#### YOUR ASSIGNMENT
Below are the records; restate all of them exactly.

-- Opening Marker --

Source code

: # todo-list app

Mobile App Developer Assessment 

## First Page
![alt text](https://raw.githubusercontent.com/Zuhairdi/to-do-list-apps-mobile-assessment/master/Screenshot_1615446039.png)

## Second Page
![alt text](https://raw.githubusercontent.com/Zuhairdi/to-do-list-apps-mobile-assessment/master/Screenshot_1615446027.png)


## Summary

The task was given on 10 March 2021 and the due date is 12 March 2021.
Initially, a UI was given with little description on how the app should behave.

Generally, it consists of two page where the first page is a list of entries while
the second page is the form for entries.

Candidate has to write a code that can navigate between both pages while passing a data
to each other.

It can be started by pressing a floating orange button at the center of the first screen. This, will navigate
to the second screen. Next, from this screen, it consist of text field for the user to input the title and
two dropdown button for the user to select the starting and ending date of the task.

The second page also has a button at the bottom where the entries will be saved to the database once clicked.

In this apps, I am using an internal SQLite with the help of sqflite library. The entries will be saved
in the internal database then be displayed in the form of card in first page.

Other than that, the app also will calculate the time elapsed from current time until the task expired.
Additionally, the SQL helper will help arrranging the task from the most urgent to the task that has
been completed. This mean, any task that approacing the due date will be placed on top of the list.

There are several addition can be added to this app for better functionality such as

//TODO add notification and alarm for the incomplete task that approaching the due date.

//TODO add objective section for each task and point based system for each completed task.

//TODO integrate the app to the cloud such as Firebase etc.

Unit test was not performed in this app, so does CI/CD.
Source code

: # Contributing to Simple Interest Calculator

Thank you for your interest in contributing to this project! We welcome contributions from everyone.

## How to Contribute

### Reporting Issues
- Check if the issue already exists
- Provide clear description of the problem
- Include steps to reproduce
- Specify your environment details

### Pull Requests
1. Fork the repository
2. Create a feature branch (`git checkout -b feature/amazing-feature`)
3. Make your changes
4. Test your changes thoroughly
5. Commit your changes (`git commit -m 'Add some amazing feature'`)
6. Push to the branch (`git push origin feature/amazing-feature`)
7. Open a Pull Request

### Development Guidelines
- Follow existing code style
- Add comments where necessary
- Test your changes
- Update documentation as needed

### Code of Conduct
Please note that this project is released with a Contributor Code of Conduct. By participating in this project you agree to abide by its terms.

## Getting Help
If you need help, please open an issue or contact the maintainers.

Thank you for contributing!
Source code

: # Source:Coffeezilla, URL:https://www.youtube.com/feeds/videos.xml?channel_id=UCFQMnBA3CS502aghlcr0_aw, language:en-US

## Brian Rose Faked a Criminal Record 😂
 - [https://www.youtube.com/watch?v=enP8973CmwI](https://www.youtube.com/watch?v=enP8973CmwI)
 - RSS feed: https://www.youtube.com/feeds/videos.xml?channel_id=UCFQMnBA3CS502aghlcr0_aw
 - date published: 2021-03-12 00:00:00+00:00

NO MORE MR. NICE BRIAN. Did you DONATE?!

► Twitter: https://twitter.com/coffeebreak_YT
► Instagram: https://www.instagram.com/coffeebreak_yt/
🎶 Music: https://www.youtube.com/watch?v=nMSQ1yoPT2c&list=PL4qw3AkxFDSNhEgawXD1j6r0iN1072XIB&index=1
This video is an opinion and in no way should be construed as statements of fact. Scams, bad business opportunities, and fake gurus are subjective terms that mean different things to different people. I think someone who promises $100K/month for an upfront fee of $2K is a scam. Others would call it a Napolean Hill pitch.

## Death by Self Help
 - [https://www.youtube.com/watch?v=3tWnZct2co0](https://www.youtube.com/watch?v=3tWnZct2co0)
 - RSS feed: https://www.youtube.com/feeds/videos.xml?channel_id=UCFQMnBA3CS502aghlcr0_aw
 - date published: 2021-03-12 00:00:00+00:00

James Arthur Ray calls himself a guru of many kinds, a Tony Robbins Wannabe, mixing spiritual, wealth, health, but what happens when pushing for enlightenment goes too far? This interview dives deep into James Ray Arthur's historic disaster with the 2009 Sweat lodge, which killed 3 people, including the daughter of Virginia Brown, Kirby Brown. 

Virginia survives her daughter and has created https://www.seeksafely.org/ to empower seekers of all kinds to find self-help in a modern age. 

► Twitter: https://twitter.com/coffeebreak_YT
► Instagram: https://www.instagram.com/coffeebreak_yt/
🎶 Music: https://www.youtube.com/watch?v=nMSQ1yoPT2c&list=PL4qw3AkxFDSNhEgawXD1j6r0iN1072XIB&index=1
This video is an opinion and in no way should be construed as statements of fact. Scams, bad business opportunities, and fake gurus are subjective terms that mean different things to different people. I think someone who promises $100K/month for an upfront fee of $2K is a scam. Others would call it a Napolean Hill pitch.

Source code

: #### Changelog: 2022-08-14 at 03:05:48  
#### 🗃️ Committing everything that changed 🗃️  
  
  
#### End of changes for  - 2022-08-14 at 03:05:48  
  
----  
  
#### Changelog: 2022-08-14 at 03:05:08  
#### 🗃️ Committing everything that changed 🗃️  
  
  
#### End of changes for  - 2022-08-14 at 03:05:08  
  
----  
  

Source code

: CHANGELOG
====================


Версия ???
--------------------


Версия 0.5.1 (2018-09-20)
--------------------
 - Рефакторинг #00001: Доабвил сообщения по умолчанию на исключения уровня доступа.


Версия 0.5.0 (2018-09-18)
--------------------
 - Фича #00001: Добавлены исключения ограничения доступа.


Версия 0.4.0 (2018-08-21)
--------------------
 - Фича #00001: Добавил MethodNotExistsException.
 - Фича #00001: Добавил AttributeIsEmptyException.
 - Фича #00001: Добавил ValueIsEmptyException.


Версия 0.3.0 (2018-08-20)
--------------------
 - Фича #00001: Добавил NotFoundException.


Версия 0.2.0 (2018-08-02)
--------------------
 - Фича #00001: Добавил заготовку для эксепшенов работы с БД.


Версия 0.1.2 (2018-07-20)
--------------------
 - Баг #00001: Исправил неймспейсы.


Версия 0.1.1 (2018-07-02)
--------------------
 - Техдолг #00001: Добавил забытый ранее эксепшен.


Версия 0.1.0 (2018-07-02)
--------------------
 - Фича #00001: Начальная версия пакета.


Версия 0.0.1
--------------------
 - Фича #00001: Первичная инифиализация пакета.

-- Closing Marker --

#### EXERCISE ANSWER
Source code

: # todo-list app

Mobile App Developer Assessment 

## First Page
![alt text](https://raw.githubusercontent.com/Zuhairdi/to-do-list-apps-mobile-assessment/master/Screenshot_1615446039.png)

## Second Page
![alt text](https://raw.githubusercontent.com/Zuhairdi/to-do-list-apps-mobile-assessment/master/Screenshot_1615446027.png)


## Summary

The task was given on 10 March 2021 and the due date is 12 March 2021.
Initially, a UI was given with little description on how the app should behave.

Generally, it consists of two page where the first page is a list of entries while
the second page is the form for entries.

Candidate has to write a code that can navigate between both pages while passing a data
to each other.

It can be started by pressing a floating orange button at the center of the first screen. This, will navigate
to the second screen. Next, from this screen, it consist of text field for the user to input the title and
two dropdown button for the user to select the starting and ending date of the task.

The second page also has a button at the bottom where the entries will be saved to the database once clicked.

In this apps, I am using an internal SQLite with the help of sqflite library. The entries will be saved
in the internal database then be displayed in the form of card in first page.

Other than that, the app also will calculate the time elapsed from current time until the task expired.
Additionally, the SQL helper will help arrranging the task from the most urgent to the task that has
been completed. This mean, any task that approacing the due date will be placed on top of the list.

There are several addition can be added to this app for better functionality such as

//TODO add notification and alarm for the incomplete task that approaching the due date.

//TODO add objective section for each task and point based system for each completed task.

//TODO integrate the app to the cloud such as Firebase etc.

Unit test was not performed in this app, so does CI/CD.
Source code

: # Contributing to Simple Interest Calculator

Thank you for your interest in contributing to this project! We welcome contributions from everyone.

## How to Contribute

### Reporting Issues
- Check if the issue already exists
- Provide clear description of the problem
- Include steps to reproduce
- Specify your environment details

### Pull Requests
1. Fork the repository
2. Create a feature branch (`git checkout -b feature/amazing-feature`)
3. Make your changes
4. Test your changes thoroughly
5. Commit your changes (`git commit -m 'Add some amazing feature'`)
6. Push to the branch (`git push origin feature/amazing-feature`)
7. Open a Pull Request

### Development Guidelines
- Follow existing code style
- Add comments where necessary
- Test your changes
- Update documentation as needed

### Code of Conduct
Please note that this project is released with a Contributor Code of Conduct. By participating in this project you agree to abide by its terms.

## Getting Help
If you need help, please open an issue or contact the maintainers.

Thank you for contributing!
Source code

: # Source:Coffeezilla, URL:https://www.youtube.com/feeds/videos.xml?channel_id=UCFQMnBA3CS502aghlcr0_aw, language:en-US

## Brian Rose Faked a Criminal Record 😂
 - [https://www.youtube.com/watch?v=enP8973CmwI](https://www.youtube.com/watch?v=enP8973CmwI)
 - RSS feed: https://www.youtube.com/feeds/videos.xml?channel_id=UCFQMnBA3CS502aghlcr0_aw
 - date published: 2021-03-12 00:00:00+00:00

NO MORE MR. NICE BRIAN. Did you DONATE?!

► Twitter: https://twitter.com/coffeebreak_YT
► Instagram: https://www.instagram.com/coffeebreak_yt/
🎶 Music: https://www.youtube.com/watch?v=nMSQ1yoPT2c&list=PL4qw3AkxFDSNhEgawXD1j6r0iN1072XIB&index=1
This video is an opinion and in no way should be construed as statements of fact. Scams, bad business opportunities, and fake gurus are subjective terms that mean different things to different people. I think someone who promises $100K/month for an upfront fee of $2K is a scam. Others would call it a Napolean Hill pitch.

## Death by Self Help
 - [https://www.youtube.com/watch?v=3tWnZct2co0](https://www.youtube.com/watch?v=3tWnZct2co0)
 - RSS feed: https://www.youtube.com/feeds/videos.xml?channel_id=UCFQMnBA3CS502aghlcr0_aw
 - date published: 2021-03-12 00:00:00+00:00

James Arthur Ray calls himself a guru of many kinds, a Tony Robbins Wannabe, mixing spiritual, wealth, health, but what happens when pushing for enlightenment goes too far? This interview dives deep into James Ray Arthur's historic disaster with the 2009 Sweat lodge, which killed 3 people, including the daughter of Virginia Brown, Kirby Brown. 

Virginia survives her daughter and has created https://www.seeksafely.org/ to empower seekers of all kinds to find self-help in a modern age. 

► Twitter: https://twitter.com/coffeebreak_YT
► Instagram: https://www.instagram.com/coffeebreak_yt/
🎶 Music: https://www.youtube.com/watch?v=nMSQ1yoPT2c&list=PL4qw3AkxFDSNhEgawXD1j6r0iN1072XIB&index=1
This video is an opinion and in no way should be construed as statements of fact. Scams, bad business opportunities, and fake gurus are subjective terms that mean different things to different people. I think someone who promises $100K/month for an upfront fee of $2K is a scam. Others would call it a Napolean Hill pitch.

Source code

: #### Changelog: 2022-08-14 at 03:05:48  
#### 🗃️ Committing everything that changed 🗃️  
  
  
#### End of changes for  - 2022-08-14 at 03:05:48  
  
----  
  
#### Changelog: 2022-08-14 at 03:05:08  
#### 🗃️ Committing everything that changed 🗃️  
  
  
#### End of changes for  - 2022-08-14 at 03:05:08  
  
----  
  

Source code

: CHANGELOG
====================


Версия ???
--------------------


Версия 0.5.1 (2018-09-20)
--------------------
 - Рефакторинг #00001: Доабвил сообщения по умолчанию на исключения уровня доступа.


Версия 0.5.0 (2018-09-18)
--------------------
 - Фича #00001: Добавлены исключения ограничения доступа.


Версия 0.4.0 (2018-08-21)
--------------------
 - Фича #00001: Добавил MethodNotExistsException.
 - Фича #00001: Добавил AttributeIsEmptyException.
 - Фича #00001: Добавил ValueIsEmptyException.


Версия 0.3.0 (2018-08-20)
--------------------
 - Фича #00001: Добавил NotFoundException.


Версия 0.2.0 (2018-08-02)
--------------------
 - Фича #00001: Добавил заготовку для эксепшенов работы с БД.


Версия 0.1.2 (2018-07-20)
--------------------
 - Баг #00001: Исправил неймспейсы.


Версия 0.1.1 (2018-07-02)
--------------------
 - Техдолг #00001: Добавил забытый ранее эксепшен.


Версия 0.1.0 (2018-07-02)
--------------------
 - Фича #00001: Начальная версия пакета.


Версия 0.0.1
--------------------
 - Фича #00001: Первичная инифиализация пакета.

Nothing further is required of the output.